[Records excerpted from a collection]

• • •

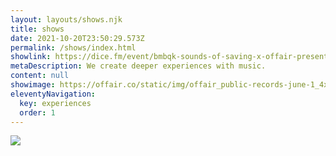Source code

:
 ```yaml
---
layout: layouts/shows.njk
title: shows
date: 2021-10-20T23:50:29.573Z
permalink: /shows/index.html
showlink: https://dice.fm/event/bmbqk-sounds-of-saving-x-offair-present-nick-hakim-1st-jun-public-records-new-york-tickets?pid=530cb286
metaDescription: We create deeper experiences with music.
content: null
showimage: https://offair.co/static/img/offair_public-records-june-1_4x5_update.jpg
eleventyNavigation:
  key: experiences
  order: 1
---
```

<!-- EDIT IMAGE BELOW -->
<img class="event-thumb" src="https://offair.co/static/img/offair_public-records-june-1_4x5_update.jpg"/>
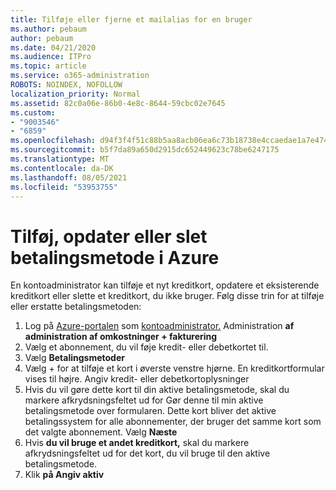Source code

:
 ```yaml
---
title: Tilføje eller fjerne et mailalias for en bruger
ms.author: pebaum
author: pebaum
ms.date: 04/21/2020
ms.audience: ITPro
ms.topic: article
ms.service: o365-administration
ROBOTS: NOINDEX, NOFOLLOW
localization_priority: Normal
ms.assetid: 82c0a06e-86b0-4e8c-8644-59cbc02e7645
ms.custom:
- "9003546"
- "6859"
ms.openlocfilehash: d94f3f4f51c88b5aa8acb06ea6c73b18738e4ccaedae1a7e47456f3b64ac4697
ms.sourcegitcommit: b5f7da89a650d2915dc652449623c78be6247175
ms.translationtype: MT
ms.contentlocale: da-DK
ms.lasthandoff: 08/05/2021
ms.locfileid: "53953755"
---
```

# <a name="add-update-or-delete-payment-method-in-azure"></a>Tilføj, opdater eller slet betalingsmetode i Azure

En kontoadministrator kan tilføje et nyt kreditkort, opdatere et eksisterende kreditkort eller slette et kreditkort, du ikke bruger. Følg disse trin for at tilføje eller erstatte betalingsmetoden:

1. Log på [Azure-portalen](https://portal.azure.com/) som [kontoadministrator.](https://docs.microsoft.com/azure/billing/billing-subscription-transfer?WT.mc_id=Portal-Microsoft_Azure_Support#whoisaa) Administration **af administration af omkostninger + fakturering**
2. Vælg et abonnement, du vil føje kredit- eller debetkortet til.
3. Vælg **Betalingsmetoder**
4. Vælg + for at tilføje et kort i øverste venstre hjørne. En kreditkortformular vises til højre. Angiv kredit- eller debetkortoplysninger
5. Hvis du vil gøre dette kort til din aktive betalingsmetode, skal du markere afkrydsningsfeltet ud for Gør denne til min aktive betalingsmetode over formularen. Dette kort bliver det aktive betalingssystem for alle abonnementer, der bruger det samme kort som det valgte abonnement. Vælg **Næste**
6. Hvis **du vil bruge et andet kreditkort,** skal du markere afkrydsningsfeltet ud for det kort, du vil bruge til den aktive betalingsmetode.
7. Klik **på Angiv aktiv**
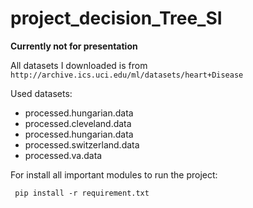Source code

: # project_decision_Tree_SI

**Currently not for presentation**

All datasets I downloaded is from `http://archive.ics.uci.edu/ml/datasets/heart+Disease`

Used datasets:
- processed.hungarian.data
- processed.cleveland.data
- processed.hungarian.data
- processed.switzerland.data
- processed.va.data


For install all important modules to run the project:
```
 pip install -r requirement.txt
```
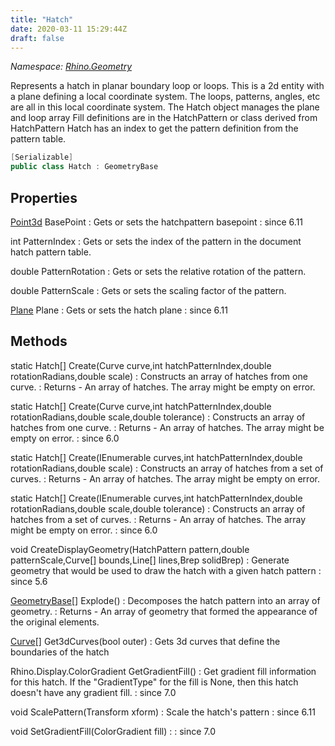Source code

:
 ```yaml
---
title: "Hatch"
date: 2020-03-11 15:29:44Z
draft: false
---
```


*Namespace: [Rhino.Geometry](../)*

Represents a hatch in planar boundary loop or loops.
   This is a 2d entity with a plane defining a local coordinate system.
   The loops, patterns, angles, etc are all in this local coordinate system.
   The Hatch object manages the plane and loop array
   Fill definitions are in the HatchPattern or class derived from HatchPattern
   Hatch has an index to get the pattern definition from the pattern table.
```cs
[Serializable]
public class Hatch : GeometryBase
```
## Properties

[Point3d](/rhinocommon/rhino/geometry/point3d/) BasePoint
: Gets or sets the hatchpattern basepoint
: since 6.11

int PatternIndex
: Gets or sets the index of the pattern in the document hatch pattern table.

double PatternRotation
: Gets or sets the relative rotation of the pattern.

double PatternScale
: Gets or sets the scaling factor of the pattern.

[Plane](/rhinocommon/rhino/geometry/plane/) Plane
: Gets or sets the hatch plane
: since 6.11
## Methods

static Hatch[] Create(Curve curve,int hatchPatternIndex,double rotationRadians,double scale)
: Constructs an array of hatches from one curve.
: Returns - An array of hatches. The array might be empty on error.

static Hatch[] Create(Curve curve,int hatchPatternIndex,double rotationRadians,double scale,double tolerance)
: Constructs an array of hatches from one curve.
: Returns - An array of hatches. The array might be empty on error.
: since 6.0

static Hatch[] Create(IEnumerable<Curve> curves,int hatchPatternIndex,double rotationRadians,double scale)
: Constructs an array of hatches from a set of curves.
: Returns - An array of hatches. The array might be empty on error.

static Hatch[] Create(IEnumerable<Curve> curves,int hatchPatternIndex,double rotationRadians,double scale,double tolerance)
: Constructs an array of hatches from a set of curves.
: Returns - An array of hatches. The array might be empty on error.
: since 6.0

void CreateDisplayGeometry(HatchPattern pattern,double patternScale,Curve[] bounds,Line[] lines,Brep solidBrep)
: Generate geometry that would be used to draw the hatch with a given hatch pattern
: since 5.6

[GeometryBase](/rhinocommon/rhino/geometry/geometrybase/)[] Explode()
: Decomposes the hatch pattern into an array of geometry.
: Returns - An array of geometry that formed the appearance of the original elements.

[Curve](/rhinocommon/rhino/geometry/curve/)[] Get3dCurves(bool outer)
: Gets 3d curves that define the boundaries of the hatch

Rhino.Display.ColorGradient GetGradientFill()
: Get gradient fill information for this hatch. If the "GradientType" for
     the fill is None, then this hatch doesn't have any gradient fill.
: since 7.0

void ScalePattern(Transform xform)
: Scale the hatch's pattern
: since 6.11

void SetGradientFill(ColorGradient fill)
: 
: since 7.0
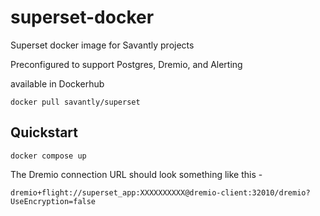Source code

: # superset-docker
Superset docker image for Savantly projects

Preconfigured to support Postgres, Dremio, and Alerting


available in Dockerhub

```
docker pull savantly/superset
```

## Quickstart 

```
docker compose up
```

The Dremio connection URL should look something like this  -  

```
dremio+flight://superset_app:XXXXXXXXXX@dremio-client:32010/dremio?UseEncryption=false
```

• • •

None of the pictures belong in the copy; transcribe the rest of the data exactly.

Source code

:
 ```yaml
---
layout: layouts/shows.njk
title: shows
date: 2021-10-20T23:50:29.573Z
permalink: /shows/index.html
showlink: https://dice.fm/event/bmbqk-sounds-of-saving-x-offair-present-nick-hakim-1st-jun-public-records-new-york-tickets?pid=530cb286
metaDescription: We create deeper experiences with music.
content: null
showimage: https://offair.co/static/img/offair_public-records-june-1_4x5_update.jpg
eleventyNavigation:
  key: experiences
  order: 1
---
```

<!-- EDIT IMAGE BELOW -->
<img class="event-thumb" src="https://offair.co/static/img/offair_public-records-june-1_4x5_update.jpg"/>
Source code

:
 ```yaml
---
title: Tilføje eller fjerne et mailalias for en bruger
ms.author: pebaum
author: pebaum
ms.date: 04/21/2020
ms.audience: ITPro
ms.topic: article
ms.service: o365-administration
ROBOTS: NOINDEX, NOFOLLOW
localization_priority: Normal
ms.assetid: 82c0a06e-86b0-4e8c-8644-59cbc02e7645
ms.custom:
- "9003546"
- "6859"
ms.openlocfilehash: d94f3f4f51c88b5aa8acb06ea6c73b18738e4ccaedae1a7e47456f3b64ac4697
ms.sourcegitcommit: b5f7da89a650d2915dc652449623c78be6247175
ms.translationtype: MT
ms.contentlocale: da-DK
ms.lasthandoff: 08/05/2021
ms.locfileid: "53953755"
---
```

# <a name="add-update-or-delete-payment-method-in-azure"></a>Tilføj, opdater eller slet betalingsmetode i Azure

En kontoadministrator kan tilføje et nyt kreditkort, opdatere et eksisterende kreditkort eller slette et kreditkort, du ikke bruger. Følg disse trin for at tilføje eller erstatte betalingsmetoden:

1. Log på [Azure-portalen](https://portal.azure.com/) som [kontoadministrator.](https://docs.microsoft.com/azure/billing/billing-subscription-transfer?WT.mc_id=Portal-Microsoft_Azure_Support#whoisaa) Administration **af administration af omkostninger + fakturering**
2. Vælg et abonnement, du vil føje kredit- eller debetkortet til.
3. Vælg **Betalingsmetoder**
4. Vælg + for at tilføje et kort i øverste venstre hjørne. En kreditkortformular vises til højre. Angiv kredit- eller debetkortoplysninger
5. Hvis du vil gøre dette kort til din aktive betalingsmetode, skal du markere afkrydsningsfeltet ud for Gør denne til min aktive betalingsmetode over formularen. Dette kort bliver det aktive betalingssystem for alle abonnementer, der bruger det samme kort som det valgte abonnement. Vælg **Næste**
6. Hvis **du vil bruge et andet kreditkort,** skal du markere afkrydsningsfeltet ud for det kort, du vil bruge til den aktive betalingsmetode.
7. Klik **på Angiv aktiv**
Source code

: # project_decision_Tree_SI

**Currently not for presentation**

All datasets I downloaded is from `http://archive.ics.uci.edu/ml/datasets/heart+Disease`

Used datasets:
- processed.hungarian.data
- processed.cleveland.data
- processed.hungarian.data
- processed.switzerland.data
- processed.va.data


For install all important modules to run the project:
```
 pip install -r requirement.txt
```
Source code

:
 ```yaml
---
title: "Hatch"
date: 2020-03-11 15:29:44Z
draft: false
---
```


*Namespace: [Rhino.Geometry](../)*

Represents a hatch in planar boundary loop or loops.
   This is a 2d entity with a plane defining a local coordinate system.
   The loops, patterns, angles, etc are all in this local coordinate system.
   The Hatch object manages the plane and loop array
   Fill definitions are in the HatchPattern or class derived from HatchPattern
   Hatch has an index to get the pattern definition from the pattern table.
```cs
[Serializable]
public class Hatch : GeometryBase
```
## Properties

[Point3d](/rhinocommon/rhino/geometry/point3d/) BasePoint
: Gets or sets the hatchpattern basepoint
: since 6.11

int PatternIndex
: Gets or sets the index of the pattern in the document hatch pattern table.

double PatternRotation
: Gets or sets the relative rotation of the pattern.

double PatternScale
: Gets or sets the scaling factor of the pattern.

[Plane](/rhinocommon/rhino/geometry/plane/) Plane
: Gets or sets the hatch plane
: since 6.11
## Methods

static Hatch[] Create(Curve curve,int hatchPatternIndex,double rotationRadians,double scale)
: Constructs an array of hatches from one curve.
: Returns - An array of hatches. The array might be empty on error.

static Hatch[] Create(Curve curve,int hatchPatternIndex,double rotationRadians,double scale,double tolerance)
: Constructs an array of hatches from one curve.
: Returns - An array of hatches. The array might be empty on error.
: since 6.0

static Hatch[] Create(IEnumerable<Curve> curves,int hatchPatternIndex,double rotationRadians,double scale)
: Constructs an array of hatches from a set of curves.
: Returns - An array of hatches. The array might be empty on error.

static Hatch[] Create(IEnumerable<Curve> curves,int hatchPatternIndex,double rotationRadians,double scale,double tolerance)
: Constructs an array of hatches from a set of curves.
: Returns - An array of hatches. The array might be empty on error.
: since 6.0

void CreateDisplayGeometry(HatchPattern pattern,double patternScale,Curve[] bounds,Line[] lines,Brep solidBrep)
: Generate geometry that would be used to draw the hatch with a given hatch pattern
: since 5.6

[GeometryBase](/rhinocommon/rhino/geometry/geometrybase/)[] Explode()
: Decomposes the hatch pattern into an array of geometry.
: Returns - An array of geometry that formed the appearance of the original elements.

[Curve](/rhinocommon/rhino/geometry/curve/)[] Get3dCurves(bool outer)
: Gets 3d curves that define the boundaries of the hatch

Rhino.Display.ColorGradient GetGradientFill()
: Get gradient fill information for this hatch. If the "GradientType" for
     the fill is None, then this hatch doesn't have any gradient fill.
: since 7.0

void ScalePattern(Transform xform)
: Scale the hatch's pattern
: since 6.11

void SetGradientFill(ColorGradient fill)
: 
: since 7.0
Source code

: # superset-docker
Superset docker image for Savantly projects

Preconfigured to support Postgres, Dremio, and Alerting


available in Dockerhub

```
docker pull savantly/superset
```

## Quickstart 

```
docker compose up
```

The Dremio connection URL should look something like this  -  

```
dremio+flight://superset_app:XXXXXXXXXX@dremio-client:32010/dremio?UseEncryption=false
```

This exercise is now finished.